Which function has highest rate of change?
2x + 6y = 10 (or) Cost of 2 chocolates is 8 dollars.
The first function, 2x + 6y = 10, has a higher rate of change because it is a linear equation with variables x and y, while the second statement is describing a fixed cost for a fixed quantity of chocolates.
To determine which function has the highest rate of change, we need to compare the rate of change of each function. The rate of change of a function can be found by calculating the slope of the line representing the function.
Let's start by finding the slope of the line represented by the equation 2x + 6y = 10.
First, rewrite the equation in slope-intercept form (y = mx + b) by isolating the y variable:
2x + 6y = 10
6y = -2x + 10
y = (-2/6)x + 10/6
y = (-1/3)x + 5/3
Now we can see that the slope of the line is -1/3. This means that for every 1 unit change in x, y will change by -1/3 units.
Next, let's consider the cost of 2 chocolates being 8 dollars.

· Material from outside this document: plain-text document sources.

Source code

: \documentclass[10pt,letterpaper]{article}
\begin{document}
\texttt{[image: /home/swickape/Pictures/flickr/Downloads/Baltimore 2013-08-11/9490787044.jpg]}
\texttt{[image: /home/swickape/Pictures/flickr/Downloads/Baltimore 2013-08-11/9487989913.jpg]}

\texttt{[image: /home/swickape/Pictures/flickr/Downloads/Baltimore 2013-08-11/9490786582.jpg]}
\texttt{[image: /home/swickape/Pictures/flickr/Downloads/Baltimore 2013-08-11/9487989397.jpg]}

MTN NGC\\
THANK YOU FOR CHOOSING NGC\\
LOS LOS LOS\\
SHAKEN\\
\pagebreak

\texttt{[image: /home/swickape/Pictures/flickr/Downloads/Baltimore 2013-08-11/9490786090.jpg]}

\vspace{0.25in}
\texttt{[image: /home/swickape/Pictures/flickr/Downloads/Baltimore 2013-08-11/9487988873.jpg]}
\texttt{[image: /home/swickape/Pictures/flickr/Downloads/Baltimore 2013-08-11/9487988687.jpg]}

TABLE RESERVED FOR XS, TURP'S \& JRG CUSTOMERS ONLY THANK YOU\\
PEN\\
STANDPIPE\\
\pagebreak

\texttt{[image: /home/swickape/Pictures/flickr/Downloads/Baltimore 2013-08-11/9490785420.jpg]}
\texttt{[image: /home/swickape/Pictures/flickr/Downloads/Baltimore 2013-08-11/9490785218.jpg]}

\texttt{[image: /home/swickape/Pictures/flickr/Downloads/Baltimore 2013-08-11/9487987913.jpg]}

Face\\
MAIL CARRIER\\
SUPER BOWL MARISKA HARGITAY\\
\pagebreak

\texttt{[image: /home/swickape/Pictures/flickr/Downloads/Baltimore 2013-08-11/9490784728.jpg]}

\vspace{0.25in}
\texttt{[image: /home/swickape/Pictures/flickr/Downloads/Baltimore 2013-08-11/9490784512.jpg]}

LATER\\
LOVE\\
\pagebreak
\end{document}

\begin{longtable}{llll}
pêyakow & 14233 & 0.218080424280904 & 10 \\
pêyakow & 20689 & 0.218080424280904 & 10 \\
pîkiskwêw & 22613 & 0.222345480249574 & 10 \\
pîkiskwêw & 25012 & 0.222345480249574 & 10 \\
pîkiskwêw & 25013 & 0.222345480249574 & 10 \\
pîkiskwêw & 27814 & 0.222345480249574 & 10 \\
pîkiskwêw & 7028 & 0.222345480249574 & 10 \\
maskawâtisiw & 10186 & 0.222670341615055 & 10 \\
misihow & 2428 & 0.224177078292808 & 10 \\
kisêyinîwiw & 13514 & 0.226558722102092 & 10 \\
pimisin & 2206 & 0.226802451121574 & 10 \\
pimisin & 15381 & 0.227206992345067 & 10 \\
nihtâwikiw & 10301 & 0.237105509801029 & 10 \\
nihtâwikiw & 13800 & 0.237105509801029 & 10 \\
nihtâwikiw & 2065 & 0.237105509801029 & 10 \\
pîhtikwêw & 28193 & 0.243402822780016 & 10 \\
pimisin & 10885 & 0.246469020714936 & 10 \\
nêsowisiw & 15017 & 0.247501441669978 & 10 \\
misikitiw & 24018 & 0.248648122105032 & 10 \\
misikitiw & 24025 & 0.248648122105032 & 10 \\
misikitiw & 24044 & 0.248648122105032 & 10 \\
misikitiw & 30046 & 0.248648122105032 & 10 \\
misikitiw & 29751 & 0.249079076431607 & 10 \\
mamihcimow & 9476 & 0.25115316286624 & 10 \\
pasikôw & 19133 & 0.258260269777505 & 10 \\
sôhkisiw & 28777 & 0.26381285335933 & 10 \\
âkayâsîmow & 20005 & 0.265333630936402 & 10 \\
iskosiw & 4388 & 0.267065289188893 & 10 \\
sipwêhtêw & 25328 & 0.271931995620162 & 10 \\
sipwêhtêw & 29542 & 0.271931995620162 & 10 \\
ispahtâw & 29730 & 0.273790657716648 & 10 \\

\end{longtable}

The cost of 2 chocolates is a fixed value, so there is no rate of change associated with it. Therefore, we cannot compare the rate of change of the cost of chocolates with the rate of change of the linear function.
Therefore, the function 2x + 6y = 10 has a rate of change of -1/3, whereas the cost of 2 chocolates being 8 dollars does not have a rate of change.
Therefore, the function 2x + 6y = 10 has the highest rate of change.